I was on my own with how to homeschool them. I was fortunate that they were really smart. I couldn’t work and leave them to homeschool alone. I couldn’t afford private school. I was fortunate that my family received some monetary gifts from people so I was OK for a little bit not working while I homeschooled my children, but I noticed that I was becoming more and more depressed. My mood swings were all over the place and my self-harming had returned with a vengeance. There were so many people who called me a bad mother and told me it was my fault that my daughter was being bullied. I believed them.

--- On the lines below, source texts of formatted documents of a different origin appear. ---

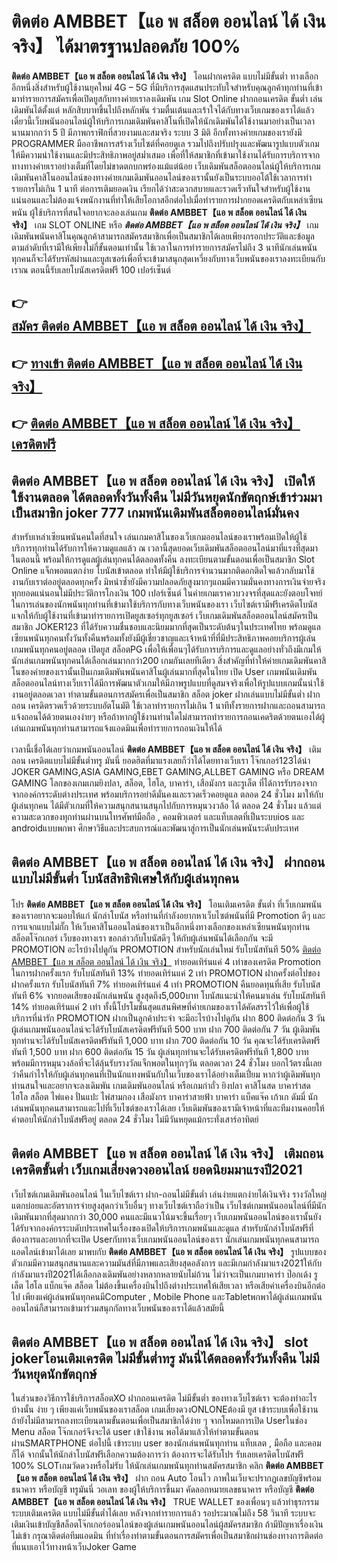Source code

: # ติดต่อ AMBBET【แอ พ สล็อต ออนไลน์ ได้ เงิน จริง】  ได้มาตรฐานปลอดภัย 100%

**ติดต่อ AMBBET【แอ พ สล็อต ออนไลน์ ได้ เงิน จริง】** โอนฝากเครดิต แบบไม่มีขั้นต่ำ  ทางเลือกอีกหนึ่งสิ่งสำหรับผู้ใช้งานยุคใหม่ 4G – 5G ที่มีบริการสุดแสนประทับใจสำหรับคุณลูกค้าทุกท่านที่เข้ามาทำรายการสมัครเพื่อเปิดยูสกับทางค่ายเราลงเดิมพัน เกม Slot Online ฝากถอนเครดิต ขั้นต่ำ เล่นเดิมพันได้ตั้งแต่ หลักสิบบาทขึ้นไปถึงหลักพัน ร่วมตื่นเต้นและเร้าใจได้กับทางเว็บเกมของเราได้แล้วเดี๋ยวนี้เว็บพนันออนไลน์ผู้ให้บริการเกมเดิมพันคาสิโนที่เปิดให้นักเดิมพันได้ใช้งานมาอย่างเป็นเวลานานมากกว่า 5 ปี มีภาพกราฟิกที่สวยงามและสมจริง ระบบ 3 มิติ
อีกทั้งทางค่ายเกมของเรายังมี  PROGRAMMER มืออาชีพการสร้างเว็บไซต์ที่คอยดูเล  รวมไปถึงปรับปรุงและพัฒนารูปแบบตัวเกมให้มีความน่าใช้งานและมีประสิทธิภาพอยู่สม่ำเสมอ เพื่อที่ให้สมาชิกที่เข้ามาใช้งานได้รับการบริการจากทางทางค่ายเราอย่างเต็มที่โดยไม่ขาดตกบกพร่องแม้แต่น้อย เว็บเดิมพันสล็อตออนไลน์ผู้ให้บริการเกมเดิมพันคาสิโนออนไลน์ของทางค่ายเกมเดิมพันออนไลน์ของเรานั้นยังเป็นระบบออโต้ใช้เวลาการทำรายการไม่เกิน 1 นาที ต่อการเติมยอดเงิน เรียกได้ว่าสะดวกสบายและรวดเร็วทันใจสำหรับผู้ใช้งานแน่นอนและไม่ต้องแจ้งพนักงานที่ทำให้เสียโอกาสอีกต่อไปเมื่อทำรายการฝากยอดเครดิตกับเหล่าเซียนพนัน
ผู้ใช้บริการที่สนใจอยากจะลองเล่นเกม **ติดต่อ AMBBET【แอ พ สล็อต ออนไลน์ ได้ เงิน จริง】** เกม SLOT ONLINE หรือ ***ติดต่อ AMBBET【แอ พ สล็อต ออนไลน์ ได้ เงิน จริง】*** เกมเดิมพันพนันคาสิโนคุณลูกค้าสามารถสมัครสมาชิกเพื่อเป็นสมาชิกได้เลยเพียงกรอกประวัติและข้อมูลตามลำดับที่เรามีให้เพียงไม่กี่ขั้นตอนเท่านั้น ใช้เวลาในการทำรายการสมัครไม่ถึง 3 นาทีนักเล่นพนันทุกคนก็จะได้รับรหัสผ่านและยูสเซอร์เพื่อที่จะเข้ามาสนุกสุดเหวี่ยงกับทางเว็บพนันของเราลงทะเบียนกับเราณ ตอนนี้รับเลยโบนัสเครดิตฟรี 100 เปอร์เซ็นต์

## 👉 [สมัคร ติดต่อ AMBBET【แอ พ สล็อต ออนไลน์ ได้ เงิน จริง】](https://archa888.com/)
## 👉 [ทางเข้า ติดต่อ AMBBET【แอ พ สล็อต ออนไลน์ ได้ เงิน จริง】](https://archa888.com/)
## 👉 [ติดต่อ AMBBET【แอ พ สล็อต ออนไลน์ ได้ เงิน จริง】 เครดิตฟรี](https://archa888.com/)

## ติดต่อ AMBBET【แอ พ สล็อต ออนไลน์ ได้ เงิน จริง】 เปิดให้ใช้งานตลอด ได้ตลอดทั้งวันทั้งคืน ไม่มีวันหยุดนักขัตฤกษ์เข้าร่วมมาเป็นสมาชิก joker 777 เกมพนันเดิมพันสล็อตออนไลน์มั่นคง

สำหรับเหล่าเซียนพนันคนใดที่สนใจ เล่นเกมคาสิโนของเว็บเกมออนไลน์ของเราพร้อมเปิดให้ผู้ใช้บริการทุกท่านได้รับการให้ความดูแลแล้ว ณ เวลานี้สุดยอดเว็บเดิมพันสล็อตออนไลน์มาที่แรงที่สุดมาในตอนนี้ พร้อมให้การดูแลผู้เล่นทุกคนได้ตลอดทั้งคืน ลงทะเบียนตามขั้นตอนเพื่อเป็นสมาชิก Slot Online แจ็กพอตแตกง่าย โบนัสเข้าตลอด ทำให้มีผู้ใช้บริการจำนวนมากติดอกติดใจแล้วกลับมาใช้งานกับเราต่ออยู่ตลอดทุกครั้ง มิหนำซ้ำยังมีความปลอดภัยสูงมากๆแถมมีความมั่นคงทางการเงินจ่ายจริงทุกยอดแน่นอนไม่มีประวัติการโกงเงิน 100 เปอร์เซ็นต์ ในค่ายเกมเราควบวงจรที่สุดและยังตอบโจทย์ในการเล่นของนักพนันทุกท่านที่เข้ามาใช้บริการกับทางเว็บพนันของเรา
เว็บไซต์เรามีฟรีเครดิตโบนัสแจกให้กับผู้ใช้งานที่เข้ามาทำรายการเปิดยูสเซอร์ทุกยูสเซอร์ เว็บเกมเดิมพันสล็อตออนไลน์สมัครเป็นสมาชิก JOKER123 ที่ได้รับความชื่นชอบและนิยมมากที่สุดเป็นระดับต้นๆในประเทศไทย พร้อมดูแลเซียนพนันทุกคนทั้งวันทั้งคืนพร้อมทั้งยังมีผู้เชี่ยวชาญและเจ้าหน้าที่ที่มีประสิทธิภาพคอยบริการผู้เล่นเกมพนันทุกคนอยู่ตลอด เปิดยูส สล็อตPG เพื่อให้เพื่อนๆได้รับการบริการและดูแลอย่างทั่วถึงมีเกมให้นักเล่นเกมพนันทุกคนได้เลือกเล่นมากกว่า200 เกมกันเลยทีเดียว
สิ่งสำคัญที่ทำให้ค่ายเกมเดิมพันคาสิโนของค่ายของเรานั้นเป็นเกมเดิมพันพนันคาสิโนผู้เล่นมากที่สุดในไทย เปิด User  เกมพนันเดิมพันสล็อตออนไลน์ทางเว็บเราได้มีการพัฒนาตัวเกมให้มีภาพรูปแบบที่ดูสมจจริงเพื่อให้รูปแบบเกมนั้นน่าใช้งานอยู่ตลอดเวลา ทำตามขั้นตอนการสมัครเพื่อเป็นสมาชิก สล็อต joker ฝากเล่นแบบไม่มีขั้นต่ำ ฝาก ถอน เครดิตรวดเร็วด้วยระบบอัตโนมัติ ใช้เวลาทำรายการไม่เกิน 1 นาทีทั้งรายการฝากและถอนสามารถแจ้งถอนได้ด้วยตนเองง่ายๆ หรือถ้าหากผู้ใช้งานท่านใดไม่สามารถทำรายการถอนเคดริตด้วยตนเองได้ผู้เล่นเกมพนันทุกท่านสามารถแจ้งแอดมินเพื่อทำรายการถอนเงินให้ได้

เวลานี้เชื่อได้เลยว่าเกมพนันออนไลน์ **ติดต่อ AMBBET【แอ พ สล็อต ออนไลน์ ได้ เงิน จริง】** เติมถอน เครดิตแบบไม่มีขั้นต่ำทรู มันนี่ ยอดฮิตที่มาแรงเลยก็ว่าได้โดยทางเว็บเรา โจ๊กเกอร์123ได้นำ  JOKER GAMING,ASIA GAMING,EBET GAMING,ALLBET GAMING หรือ DREAM GAMING โลกของเกมเกมยิงปลา, สล็อต, ไฮโล, บาคาร่า, เสือมังกร และรูเล็ต ที่ได้การรับรองจากจากองค์กรระดับต่างประเทศ พร้อมบริการอย่าดีมั่นคงและรวดเร็วคอยดูแล ตลอด 24 ชั่วโมง มาให้กับผู้เล่นทุกคน ได้มีตัวเกมที่ให้ความสนุกสนานสนุกไปกับการหมุนวงวล้อ ได้ ตลอด 24 ชั่วโมง แล้วแต่ความสะดวกของทุกท่านผ่านบนโทรศัพท์มือถือ , คอมพิวเตอร์ และแท็บเลตที่เป็นระบบios และ androidแบบพกพา ศึกษาวิธีและประสบการณ์และพัฒนาสู่การเป็นนักเล่นพนันระดับประเทศ

## ติดต่อ AMBBET【แอ พ สล็อต ออนไลน์ ได้ เงิน จริง】 ฝากถอน แบบไม่มีขั้นต่ำ โบนัสสิทธิพิเศษให้กับผู้เล่นทุกคน

โปร **ติดต่อ AMBBET【แอ พ สล็อต ออนไลน์ ได้ เงิน จริง】** โอนเติมเครดิต ขั้นต่ำ ที่เว็บเกมพนันของเราอยากจะมอบให้แก่  นักล่าโบนัส หรือท่านที่กำลังอยากหาเว็บไซต์พนันที่มี  Promotion ดีๆ และการแจกแบบไม่กั๊ก ให้เว็บคาสิโนออนไลน์ของเราเป็นอีกหนึ่งทางเลือกของเหล่าเซียนพนันทุกท่าน สล็อตโจ๊กเกอร์ เว็บของทางเรา ขอกล่าวกับโบนัสดีๆ ให้กับผู้เล่นพนันได้เลือกกัน จะมี PROMOTION อะไรบ้างไปดูกัน
 PROMOTION สำหรับนักเล่นใหม่ รับโบนัสทันที 50% [ติดต่อ AMBBET【แอ พ สล็อต ออนไลน์ ได้ เงิน จริง】](https://archa888.com/) ทำยอดเทิร์นแค่ 4 เท่าของเครดิต
 Promotion ในการฝากครั้งแรก รับโบนัสทันที 13% ทำยอดเทิร์นแค่ 2 เท่า
 PROMOTION ฝากครั้งต่อไปของฝากครั้งแรก รับโบนัสทันที 7% ทำยอดเทิร์นแค่ 4 เท่า
 PROMOTION คืนยอดทุนที่เสีย รับโบนัสทันที 6% จากยอดเสียของนักเล่นพนัน สูงสุดถึง5,000บาท
โบนัสแนะนำให้คนมาเล่น รับโบนัสทันที 14% ทำยอดเทิร์นแค่ 2 เท่า
ทั้งนี้โปรโมชั่นสุดแสนพิศษที่ค่ายเกมของเราได้คัดสรรไว้ให้เพื่อผู้ใช้บริการที่น่ารัก  PROMOTION ฝากเป็นลูกค้าประจำ จะมีอะไรบ้างไปดูกัน
ฝาก 800 ติดต่อกัน 3 วัน ผู้เล่นเกมพนันออนไลน์จะได้รับโบนัสเครดิตฟรีทันที 500 บาท
ฝาก 700 ติดต่อกัน 7 วัน ผู้เดิมพันทุกท่านจะได้รับโบนัสเครดิตฟรีทันที 1,000 บาท
ฝาก 700 ติดต่อกัน 10 วัน คุณจะได้รับเครดิตฟรีทันที 1,500 บาท
ฝาก 600 ติดต่อกัน 15 วัน ผู้เล่นทุกท่านจะได้รับเครดิตฟรีทันที 1,800 บาท
พร้อมมีการหมุนวงล้อที่จะได้ลุ้นรับรางวัลแจ็กพอตในทุกๆวัน ตลอดเวลา 24 ชั่วโมง บอกไว้ตรงนี้เลยว่าคืนกำไรให้กับผู้เล่นทุกคนที่เป็นนักแทงพนันกับในเว็บของเราได้อย่างเต็มเปี่ยม หากว่าผู้เดิมพันทุกท่านสนใจและอยากจะลงเดิมพัน เกมเดิมพันออนไลน์ หรือเกมกำถั่ว  ยิงปลา คาสิโนสด บาคาร่าสด ไฮโล สล็อต ไพ่แคง ปั่นแปะ ไพ่สามกอง เสือมังกร บาคาร่าสายฟ้า บาคาร่า แบ็คแจ๊ค เก้าเก ดัมมี่ นักเล่นพนันทุกคนสามารถแตะไปที่เว็บไซต์ของเราได้เลย เว็บเดิมพันของเรามีเจ้าหน้าที่และทีมงานคอยให้คำตอบให้นักล่าโบนัสฟรีอยู่ ตลอด 24 ชั่วโมง ไม่มีวันหยุดแม้กระทั่งเสาร์อาทิตย์

## ติดต่อ AMBBET【แอ พ สล็อต ออนไลน์ ได้ เงิน จริง】 เติมถอนเครดิตขั้นต่ำ  เว็บเกมเสี่ยงดวงออนไลน์ ยอดนิยมมาแรงปี2021

เว็บไซต์เกมเดิมพันออนไลน์ ในเว็บไซต์เรา ฝาก-ถอนไม่มีขั้นต่ำ เล่นง่ายแตกง่ายได้เงินจริง รางวัลใหญ่แตกบ่อยและอัตราการจ่ายสูงสุดกว่าเว็บอื่นๆ ทางเว็บไซต์เราถือว่าเป็น เว็บไซต์เกมพนันออนไลน์ที่มีนักเดิมพันมากที่สุดมากกว่า 30,000 คนและมีแนวโน้มจะขึ้นเรื่อยๆ เว็บเกมพนันออนไลน์ของเรานั้นยังได้รับจากองค์กรระบดับประเทศในเรื่องของเปิดให้บริการเกมพนันและดูแล สำหรับนักล่าโบนัสฟรีที่ต้องการและอยากที่จะเปิด Userกับทางเว็บเกมพนันออนไลน์ของเรา นักเล่นเกมพนันทุกคนสามารถแอดไลน์เข้ามาได้เลย
	มาพบกับ **ติดต่อ AMBBET【แอ พ สล็อต ออนไลน์ ได้ เงิน จริง】** รูปแบบของตัวเกมมีความสนุกสนานและความมันส์ที่มีภาพและเสียงสุดอลังการ และมีเกมกำลังมาแรง2021ให้กับกำลังมาแรงปี2021ได้เลือกลงเดิมพันอย่างหลากหลายนับไม่ถ้วน  ไม่ว่าจะเป็นเกมบาคาร่า ป๊อกเด้ง รูเล็ต ไฮโล แบ็กแจ๊ค สล็อต ไม่ต้องขึ้นเครื่องบินไปถึงต่างประเทศให้เสียเวลา หรือเสียค่าเครื่องบินอีกต่อไป เพียงแค่ผู้เล่นพนันทุกคนมีComputer , Mobile Phone และTabletพกพาได้ผู้เล่นเกมพนันออนไลน์ก็สามารถเข้ามาร่วมสนุกกัลทางเว็บพนันของเราได้แล้วสมัยนี้

## ติดต่อ AMBBET【แอ พ สล็อต ออนไลน์ ได้ เงิน จริง】 slot jokerโอนเติมเครดิต ไม่มีขั้นต่ำทรู มันนี่ได้ตลอดทั้งวันทั้งคืน ไม่มีวันหยุดนักขัตฤกษ์

ในส่วนของวิธีการใช้บริการสล็อตXO ฝากถอนเครดิต ไม่มีขั้นต่ำ ของทางเว็บไซต์เรา จะต้องทำอะไรบ้างนั้น ง่าย ๆ เพียงแค่เว็บพนันของเราสล็อต เกมเสี่ยงดวงONLONEต้องมี ยูส เข้าระบบเพื่อใช้งาน ถ้ายังไม่มีสามารถลงทะเบียนตามขั้นตอนเพื่อเป็นสมาชิกได้ง่าย ๆ จากโหมดการเปิด Userในช่อง Menu สล็อต โจ๊กเกอร์จึงจะได้ user เข้าใช้งาน พอได้มาแล้วให้ทำตามขั้นตอนผ่านSMARTPHONE ต่อไปนี้
เข้าระบบ user  ของนักเล่นพนันทุกท่าน แท็บเลต , มือถือ และคอมก็ได้
จากนั้นให้นักล่าโบนัสฟรีเลือกความต้องการว่า ต้องการจะได้รับโปร รับเลยเครดิตโบนัสฟรี 100% SLOTเกมวัดดวงหรือไม่รับ
ให้นักเล่นเกมพนันทุกท่านสมัครสมาชิก คลิก **ติดต่อ AMBBET【แอ พ สล็อต ออนไลน์ ได้ เงิน จริง】** ฝาก ถอน Auto โอนไว ภาพในเว็บจะปรากฏเลขบัญชีพร้อมธนาคาร หรือบัญชี ทรูมันนี่ วอเลท ของผู้ให้บริการขึ้นมา
คัดลอกหมายเลขธนาคาร หรือบัญชี **ติดต่อ AMBBET【แอ พ สล็อต ออนไลน์ ได้ เงิน จริง】** TRUE WALLET ของเพื่อนๆ แล้วทำธุรกรรมระบบเติมเครดิต แบบไม่มีขั้นต่ำได้เลย
หลังจากทำรายการแล้ว รอประมาณไม่ถึง 58 วินาที ระบบจะเติมเงินเข้าบัญชีสล็อตโจ๊กเกอร์ออนไลน์ของผู้เล่นเกมพนันออนไลน์ผู้สมัครสมาชิก
ถ้ามีปัญหาเรื่องเงินไม่เข้า กรุณาติดต่อทีมแอดมิน ที่ทำเรื่องทำตามขั้นตอนการสมัครเพื่อเป็นสมาชิกผ่านช่องทางการติดต่อที่แนบเอาไว้ทางหน้าเว็บJoker Game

I used to think that the only thing I had going for myself was the fact that I was a good mother. But I couldn’t even say that anymore.

My children were being weighed down by negativity and I was being pulled down by my own so that I couldn’t even effectively pull them out of theirs. My daughter’s issue with bullying brought up my own struggles with being bullied. My eating disorder picked up again and death became a welcomed idea in my daily thoughts. I couldn’t care for my children the way a mom should, I didn’t deserve to be their mother. I also knew that I was essentially all that they had. If anything happened to me, they would have to move to Pennsylvania to live with a father that they didn’t know. Part of me struggled because I wanted to try harder. I needed to be here for them. Part of me tried to convince me that no matter what, they would be a lot better, a lot happier, a lot healthier without me around. I figured that their young age was an advantage. Surely they would get over it if I were to die. I knew they would. That thought made it easy for me to plan my death. It was then that I decided I needed to reach out for help.